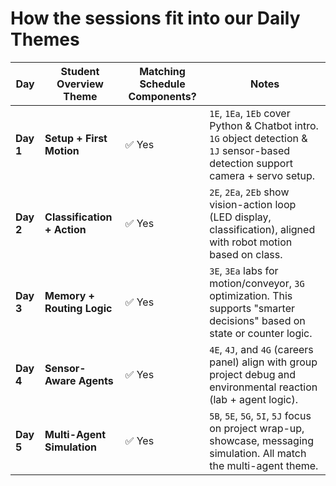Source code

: # How the sessions fit into our Daily Themes

| Day       | Student Overview Theme      | Matching Schedule Components? | Notes                                                                                                                              |
| --------- | --------------------------- | ----------------------------- | ---------------------------------------------------------------------------------------------------------------------------------- |
| **Day 1** | **Setup + First Motion**    | ✅ Yes                         | `1E`, `1Ea`, `1Eb` cover Python & Chatbot intro. `1G` object detection & `1J` sensor-based detection support camera + servo setup. |
| **Day 2** | **Classification + Action** | ✅ Yes                         | `2E`, `2Ea`, `2Eb` show vision-action loop (LED display, classification), aligned with robot motion based on class.                |
| **Day 3** | **Memory + Routing Logic**  | ✅ Yes                         | `3E`, `3Ea` labs for motion/conveyor, `3G` optimization. This supports "smarter decisions" based on state or counter logic.        |
| **Day 4** | **Sensor-Aware Agents**     | ✅ Yes                         | `4E`, `4J`, and `4G` (careers panel) align with group project debug and environmental reaction (lab + agent logic).                |
| **Day 5** | **Multi-Agent Simulation**  | ✅ Yes                         | `5B`, `5E`, `5G`, `5I`, `5J` focus on project wrap-up, showcase, messaging simulation. All match the multi-agent theme.            |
::::
* PROBLEM DESCRIPTION: Set down the records above exactly, leaving out pictures.

* TASK RESULT:
Source code

: # How the sessions fit into our Daily Themes

| Day       | Student Overview Theme      | Matching Schedule Components? | Notes                                                                                                                              |
| --------- | --------------------------- | ----------------------------- | ---------------------------------------------------------------------------------------------------------------------------------- |
| **Day 1** | **Setup + First Motion**    | ✅ Yes                         | `1E`, `1Ea`, `1Eb` cover Python & Chatbot intro. `1G` object detection & `1J` sensor-based detection support camera + servo setup. |
| **Day 2** | **Classification + Action** | ✅ Yes                         | `2E`, `2Ea`, `2Eb` show vision-action loop (LED display, classification), aligned with robot motion based on class.                |
| **Day 3** | **Memory + Routing Logic**  | ✅ Yes                         | `3E`, `3Ea` labs for motion/conveyor, `3G` optimization. This supports "smarter decisions" based on state or counter logic.        |
| **Day 4** | **Sensor-Aware Agents**     | ✅ Yes                         | `4E`, `4J`, and `4G` (careers panel) align with group project debug and environmental reaction (lab + agent logic).                |
| **Day 5** | **Multi-Agent Simulation**  | ✅ Yes                         | `5B`, `5E`, `5G`, `5I`, `5J` focus on project wrap-up, showcase, messaging simulation. All match the multi-agent theme.            |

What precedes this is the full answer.